One possible way in which race and religious history has featured in recent biblical and ethical debate can be seen in Richard Burridge’s, Imitating Jesus (2007).  In this volume, historical debates over race provide opportunities for a type of hermeneutical triangulation involving the Bible, an example debate (slavery, apartheid), and some other matter of present-day practice, most often gender or sexuality.  Of course, to treat an issue as a hermeneutical exemplar in this manner is, however tacitly, to suggest that it might be en route to being successfully resolved, or at least settled enough to be safe to employ.

However, as I write this short review article (several weeks late, as it happens), I am excruciatingly aware from recent events[1] that the issue of race and religion in America and elsewhere has not been ‘put to bed’ with anything approaching adequacy.  There is still a long way to travel!

It is for this reason that The Gospel According to the Blues,[2] by Dr Gary Burnett (Queen’s University Belfast), is a timely volume.  Dr Burnett writes not to deploy the history of race and religion in America in the service of this or that ethical debate.  Besides the New Testament (NT), his great obsession is African-American roots music—the blues.  This book is, in effect, the result of a three-way conversation between Dr Burnett’s study of the Sermon on the Mount, of the historical experience of African Americans living and making music under Jim Crow, and of some recent works in the field of Black Theology.  As such, it does more than to testify to the myriad ways in which the emotional, conceptual and narrative register of the Bible can frame ever new cultural forms of lament, praise, protest and witness.  Rather, it shows Blues-making to be an effective form of contextual hermeneutics, a mode of drawing on a text to articulate a community’s experience in a way that permits that community’s experience to shed light upon the text.  What makes Dr Burnett’s study significant is that he does due diligence to both of these settings: neither the ancient nor the modern horizon swallows up the other.

In part, this is because Dr Burnett does such a fine job of demonstrating the analogies that exist between the historically-distant communities of the early Jesus movement and of African Americans in the 19th-20th C postbellum South.  He carefully guides his readers through the main themes of the Blues: suffering (pp.15-29); justice and injustice (pp.30-44); violence (pp.45-60); hope (pp.61-75); material wealth (pp.76-90); and the reality of evil (pp.91-111).  At each stage, the ensuing analysis of Blues lyrics is rich in historical, political and biographical information, and is accompanied by genuine connections made to Burnett’s reading of Matthew 5-7.  This is underpinned with recent scholarship on the experience of occupation in the Roman Imperial Period, which helps to show the elements of commonality of experience among oppressed peoples.  The result is not only hermeneutically, but homiletically interesting.  There is something about the ‘feel’ of the argument of this book that is shared with good Gospel preaching!

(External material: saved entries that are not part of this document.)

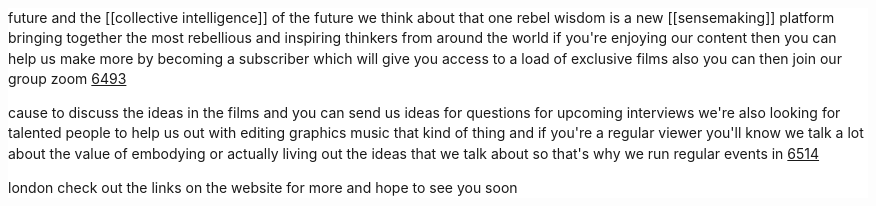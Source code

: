 future and the [[collective intelligence]] of the future we think about that one rebel wisdom is a new [[sensemaking]] platform bringing together the most rebellious and inspiring thinkers from around the world if you're enjoying our content then you can help us make more by becoming a subscriber which will give you access to a load of exclusive films also you can then join our group zoom [6493](https://www.youtube.com/watch?v=7LqaotiGWjQ&t=6493.67s)

cause to discuss the ideas in the films and you can send us ideas for questions for upcoming interviews we're also looking for talented people to help us out with editing graphics music that kind of thing and if you're a regular viewer you'll know we talk a lot about the value of embodying or actually living out the ideas that we talk about so that's why we run regular events in [6514](https://www.youtube.com/watch?v=7LqaotiGWjQ&t=6514.34s)

london check out the links on the website for more and hope to see you soon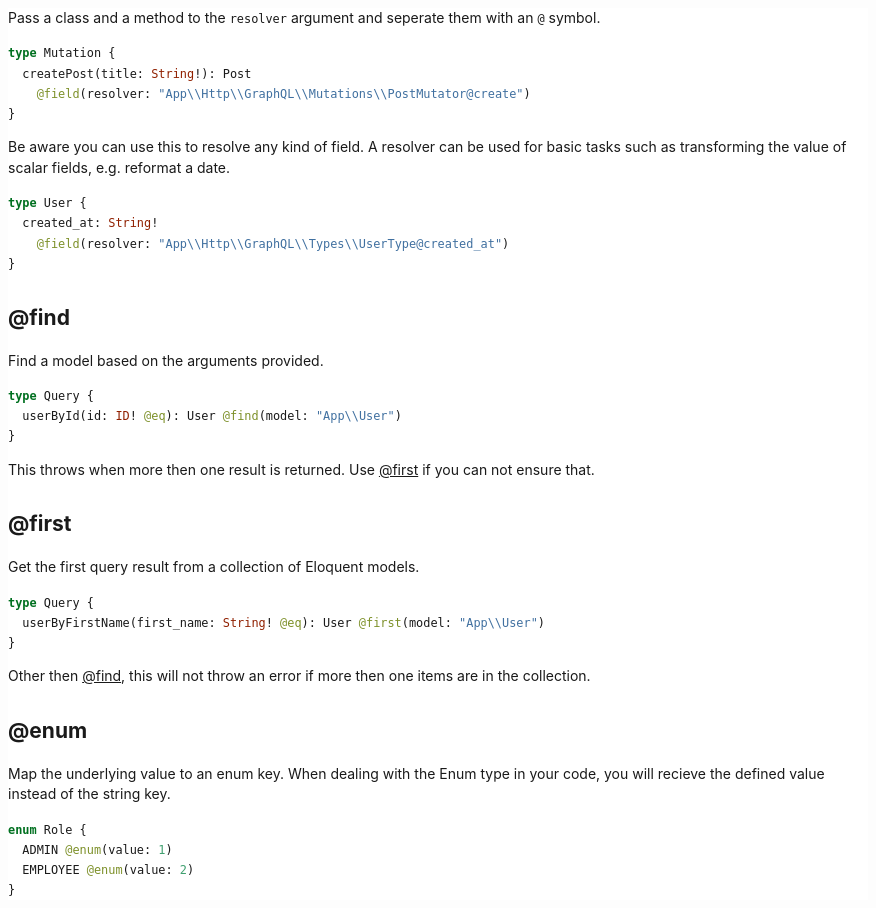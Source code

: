 Pass a class and a method to the `resolver` argument and seperate them with an `@` symbol.

```graphql
type Mutation {
  createPost(title: String!): Post
    @field(resolver: "App\\Http\\GraphQL\\Mutations\\PostMutator@create")
}
```

Be aware you can use this to resolve any kind of field. A resolver can be used for basic tasks 
such as transforming the value of scalar fields, e.g. reformat a date.

```graphql
type User {
  created_at: String!
    @field(resolver: "App\\Http\\GraphQL\\Types\\UserType@created_at")
}
```

## @find

Find a model based on the arguments provided.

```graphql
type Query {
  userById(id: ID! @eq): User @find(model: "App\\User")
}
```

This throws when more then one result is returned.
Use [@first](#first) if you can not ensure that.

## @first

Get the first query result from a collection of Eloquent models.

```graphql
type Query {
  userByFirstName(first_name: String! @eq): User @first(model: "App\\User")
}
```

Other then [@find](#find), this will not throw an error if more then one items are in the collection.

## @enum

Map the underlying value to an enum key. When dealing with the Enum type in your code,
you will recieve the defined value instead of the string key.

```graphql
enum Role {
  ADMIN @enum(value: 1)
  EMPLOYEE @enum(value: 2)
}
```
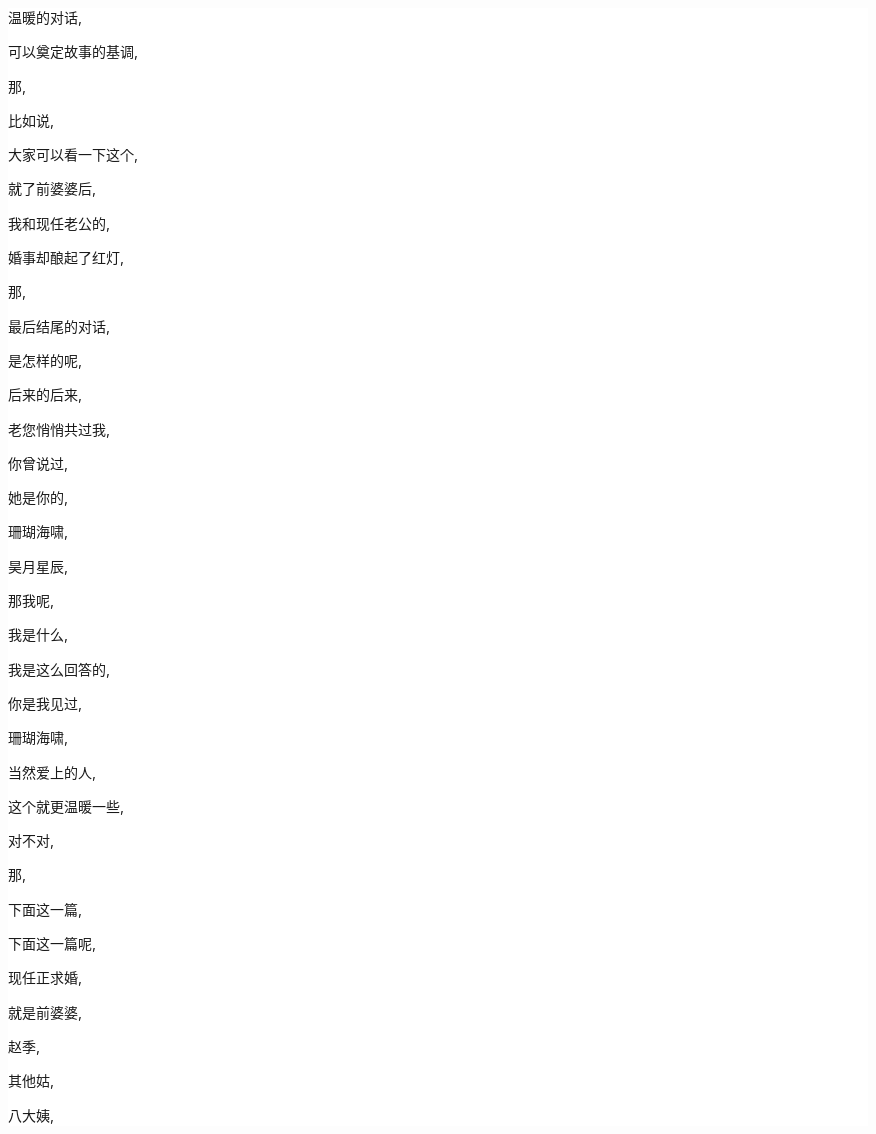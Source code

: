 温暖的对话,

可以奠定故事的基调,

那,

比如说,

大家可以看一下这个,

就了前婆婆后,

我和现任老公的,

婚事却酿起了红灯,

那,

最后结尾的对话,

是怎样的呢,

后来的后来,

老您悄悄共过我,

你曾说过,

她是你的,

珊瑚海啸,

昊月星辰,

那我呢,

我是什么,

我是这么回答的,

你是我见过,

珊瑚海啸,

当然爱上的人,

这个就更温暖一些,

对不对,

那,

下面这一篇,

下面这一篇呢,

现任正求婚,

就是前婆婆,

赵季,

其他姑,

八大姨,
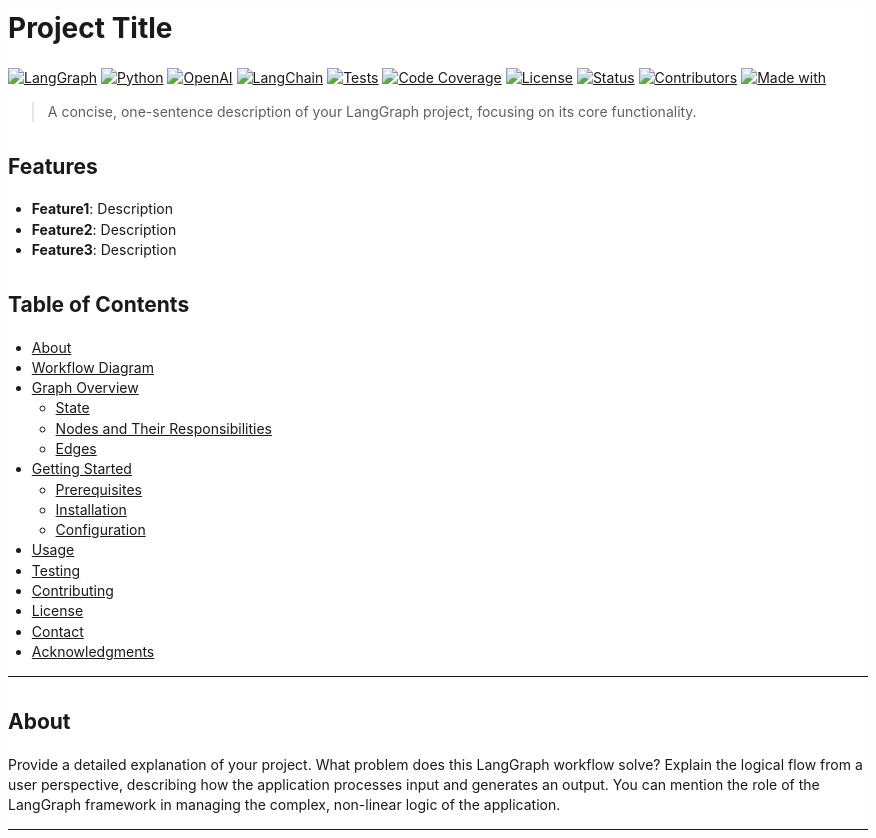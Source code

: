 # Project Title
[![LangGraph](https://img.shields.io/badge/LangGraph-0.2.0-blue.svg?logo=langchain&logoColor=white)](https://github.com/langchain-ai/langgraph)
[![Python](https://img.shields.io/badge/Python-3.9+-3776ab.svg?logo=python&logoColor=white)](https://python.org)
[![OpenAI](https://img.shields.io/badge/OpenAI-GPT--4-412991.svg?logo=openai&logoColor=white)](https://openai.com)
[![LangChain](https://img.shields.io/badge/LangChain-Enabled-1C3C3C.svg?logo=langchain&logoColor=white)](https://langchain.com)
[![Tests](https://img.shields.io/badge/Tests-Passing-brightgreen.svg?logo=pytest&logoColor=white)](https://github.com/yourusername/project/actions)
[![Code Coverage](https://img.shields.io/badge/Coverage-95%25-brightgreen.svg?logo=codecov&logoColor=white)](https://codecov.io)
[![License](https://img.shields.io/badge/License-MIT-yellow.svg)](LICENSE)
[![Status](https://img.shields.io/badge/Status-Active-brightgreen.svg)]()
[![Contributors](https://img.shields.io/badge/Contributors-Welcome-orange.svg)](CONTRIBUTING.md)
[![Made with](https://img.shields.io/badge/Made%20with-❤️-red.svg)]()

>A concise, one-sentence description of your LangGraph project, focusing on its core functionality.

## Features

- **Feature1**: Description
- **Feature2**: Description  
- **Feature3**: Description

## Table of Contents

- [About](#about)
- [Workflow Diagram](#workflow-diagram)
- [Graph Overview](#graph-overview)
  - [State](#state)
  - [Nodes and Their Responsibilities](#nodes-and-their-responsibilities)
  - [Edges](#edges)
- [Getting Started](#getting-started)
  - [Prerequisites](#prerequisites)
  - [Installation](#installation)
  - [Configuration](#configuration)
- [Usage](#usage)
- [Testing](#testing)
- [Contributing](#contributing)
- [License](#license)
- [Contact](#contact)
- [Acknowledgments](#acknowledgments)
---
## About

Provide a detailed explanation of your project. What problem does this LangGraph workflow solve? Explain the logical flow from a user perspective, describing how the application processes input and generates an output. You can mention the role of the LangGraph framework in managing the complex, non-linear logic of the application.

---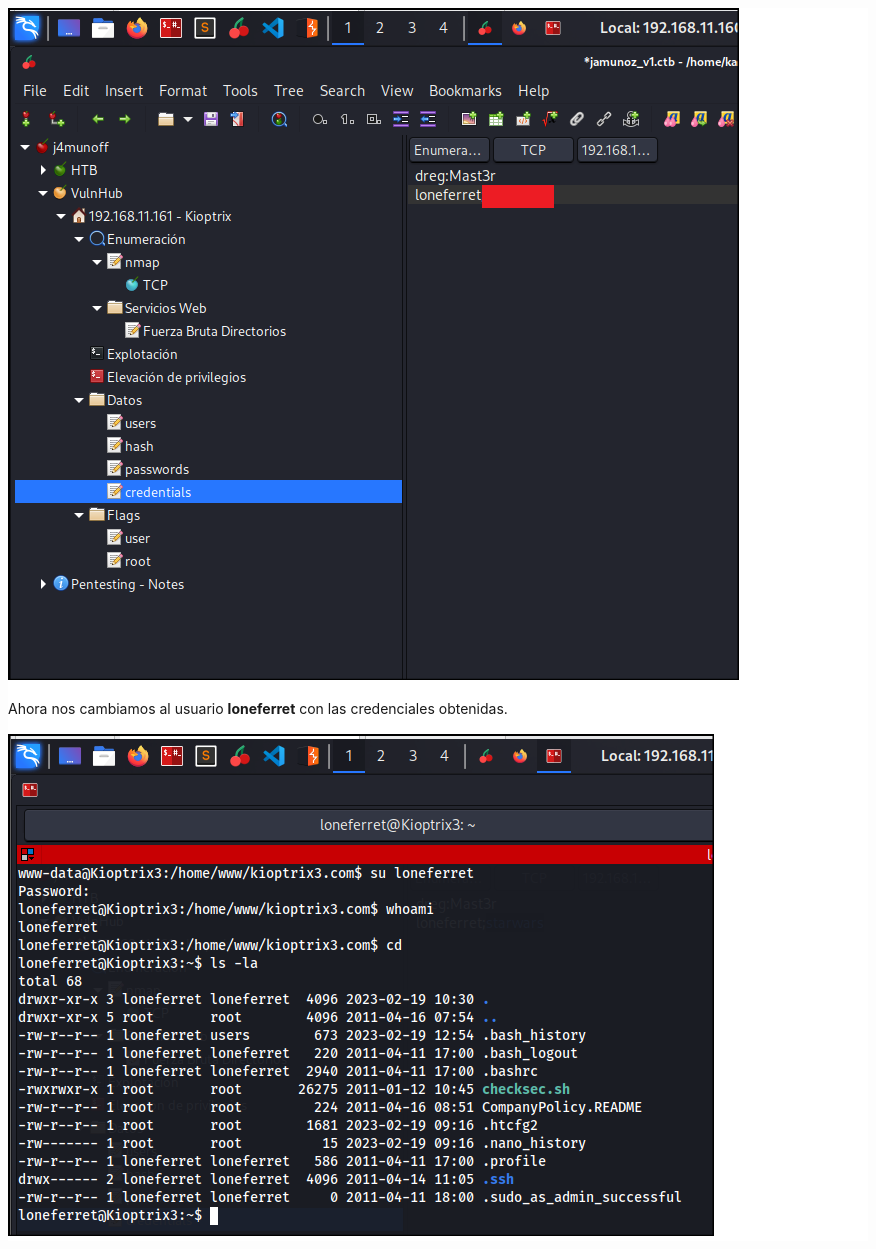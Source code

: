 ![](/.gitbook/assets/kio30.png)

Ahora nos cambiamos al usuario **loneferret** con las credenciales obtenidas.

![](/.gitbook/assets/kio31.png)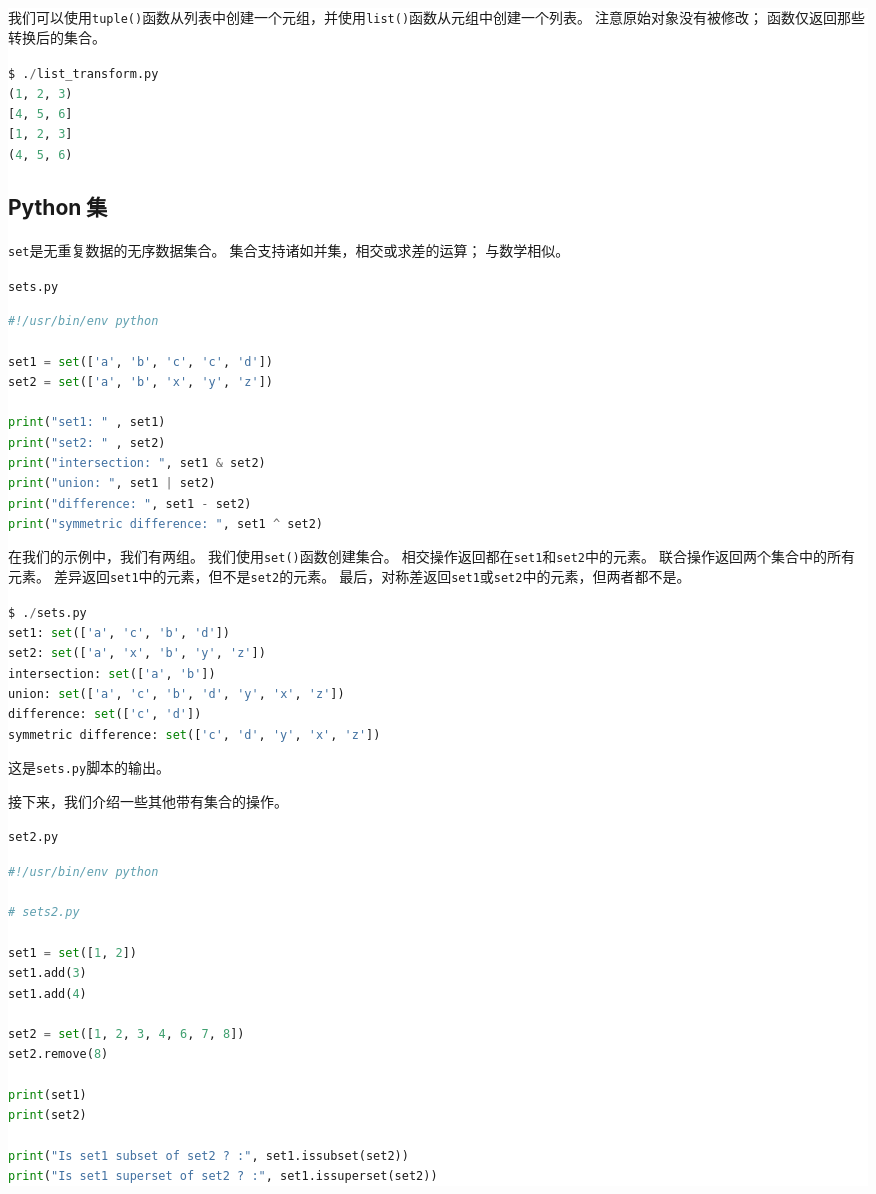 我们可以使用`tuple()`函数从列表中创建一个元组，并使用`list()`函数从元组中创建一个列表。 注意原始对象没有被修改； 函数仅返回那些转换后的集合。

```py
$ ./list_transform.py 
(1, 2, 3)
[4, 5, 6]
[1, 2, 3]
(4, 5, 6)

```

## Python 集

`set`是无重复数据的无序数据集合。 集合支持诸如并集，相交或求差的运算； 与数学相似。

`sets.py`

```py
#!/usr/bin/env python

set1 = set(['a', 'b', 'c', 'c', 'd'])
set2 = set(['a', 'b', 'x', 'y', 'z'])

print("set1: " , set1)
print("set2: " , set2)
print("intersection: ", set1 & set2)
print("union: ", set1 | set2)
print("difference: ", set1 - set2)
print("symmetric difference: ", set1 ^ set2)

```

在我们的示例中，我们有两组。 我们使用`set()`函数创建集合。 相交操作返回都在`set1`和`set2`中的元素。 联合操作返回两个集合中的所有元素。 差异返回`set1`中的元素，但不是`set2`的元素。 最后，对称差返回`set1`或`set2`中的元素，但两者都不是。

```py
$ ./sets.py 
set1: set(['a', 'c', 'b', 'd'])
set2: set(['a', 'x', 'b', 'y', 'z'])
intersection: set(['a', 'b'])
union: set(['a', 'c', 'b', 'd', 'y', 'x', 'z'])
difference: set(['c', 'd'])
symmetric difference: set(['c', 'd', 'y', 'x', 'z'])

```

这是`sets.py`脚本的输出。

接下来，我们介绍一些其他带有集合的操作。

`set2.py`

```py
#!/usr/bin/env python

# sets2.py

set1 = set([1, 2])
set1.add(3)
set1.add(4)

set2 = set([1, 2, 3, 4, 6, 7, 8])
set2.remove(8)

print(set1)
print(set2)

print("Is set1 subset of set2 ? :", set1.issubset(set2))
print("Is set1 superset of set2 ? :", set1.issuperset(set2))
```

In terms of one or two evaluative observations, this is an extremely effective piece of accessible interdisciplinary work.  In addition to this, it is immensely readable.  Indeed, it was sufficiently engaging to hold this reader’s attention so that the entire book was completed in a single sitting.  It can also be usefully employed as a study guide: the ‘Recommended Listening’ sections at the end of each main chapter are superb, and demonstrate the author’s mastery of his chosen field.

More generally, it rather feels as though in this book an idea has come full circle.  The work of James C. Scott in the early 1990s,[3] regarding the various cultural ‘transcripts’ at play in the discourses of dominated peoples, helped to provide a theoretical framework for subsequent NT work on the experience of empire and on the aspects of NT writings that run counter to the then prevailing imperial ideology (e.g. Horsley, Wright, McKnight, Oakes).  Since much of Scott’s initial data relates to the experience of African Americans, it is highly apt for Dr Burnett to use this specific sub-field of NT studies to illuminate African American Blues ‘transcripts’.

There is a human depth to the experiences of domination narrated in the Blues and in the NT.  Dr Burnett has rightly found some of the places in which one deep calls out to another.

[1] I write this a fortnight after the Charleston massacre.

[2] Gary W. Burnett, The Gospel According to the Blues. Eugene, OR.: Cascade Books, 2014, Pp. viii+162, ISBN: 978-1-62032-725-8.

[3] James C. Scott, Domination and the Arts of Resistance. Yale: Yale UP, 1992.